January 17, 2005
FINE TUNED (via Robert Schwartz):
Deadly and Yet Necessary, Quakes Renew the Planet (WILLIAM J. BROAD, 1/11/05, NY Times)
They approach the topic gingerly, wary of sounding callous, aware that the geology they admire has just caused a staggering loss of life. Even so, scientists argue that in the very long view, the global process behind great earthquakes is quite advantageous for life on earth - especially human life.Powerful jolts like the one that sent killer waves racing across the Indian Ocean on Dec. 26 are inevitable side effects of the constant recycling of planetary crust, which produces a lush, habitable planet. Some experts refer to the regular blows - hundreds a day - as the planet's heartbeat.
The advantages began billions of years ago, when this crustal recycling made the oceans and atmosphere and formed the continents. Today, it builds mountains, enriches soils, regulates the planet's temperature, concentrates gold and other rare metals and maintains the sea's chemical balance.
Plate tectonics (after the Greek word "tekton," or builder) describes the geology. The tragic downside is that waves of quakes and volcanic eruptions along plate boundaries can devastate human populations.

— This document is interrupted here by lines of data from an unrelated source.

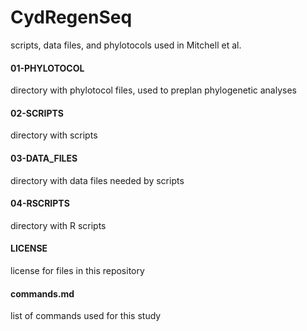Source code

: # CydRegenSeq

scripts, data files, and phylotocols used in Mitchell et al.

#### 01-PHYLOTOCOL

directory with phylotocol files, used to preplan phylogenetic analyses

#### 02-SCRIPTS

directory with scripts

#### 03-DATA_FILES

directory with data files needed by scripts

#### 04-RSCRIPTS

directory with R scripts

#### LICENSE

license for files in this repository

#### commands.md

list of commands used for this study


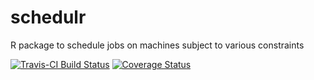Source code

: # schedulr
R package to schedule jobs on machines subject to various constraints

[![Travis-CI Build Status](https://travis-ci.org/niranjv/schedulr.png?branch=develop)](https://travis-ci.org/niranjv/schedulr) [![Coverage Status](https://coveralls.io/repos/niranjv/schedulr/badge.svg)](https://coveralls.io/r/niranjv/schedulr?branch=develop)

"It's hard to find something uplifting about 150,000 lives being lost," said Dr. Donald J. DePaolo, a geochemist at the University of California, Berkeley. "But the type of geological process that caused the earthquake and the tsunami is an essential characteristic of the earth. As far as we know, it doesn't occur on any other planetary body and has something very directly to do with the fact that the earth is a habitable planet."
Many biologists believe that the process may have even given birth to life itself.
Thus do even "bad" things happen for our benefit. Posted by Orrin Judd at January 17, 2005 8:16 AM
By way of tooting my own horn, I believe I said something similar, though not nearly as well, not too long ago. My logic was ridiculed at the time. Why is it, exactly, that so many are unable to consider any equation more complex than "Natural disaster = no God or bad God"? Or even "mysterious God"?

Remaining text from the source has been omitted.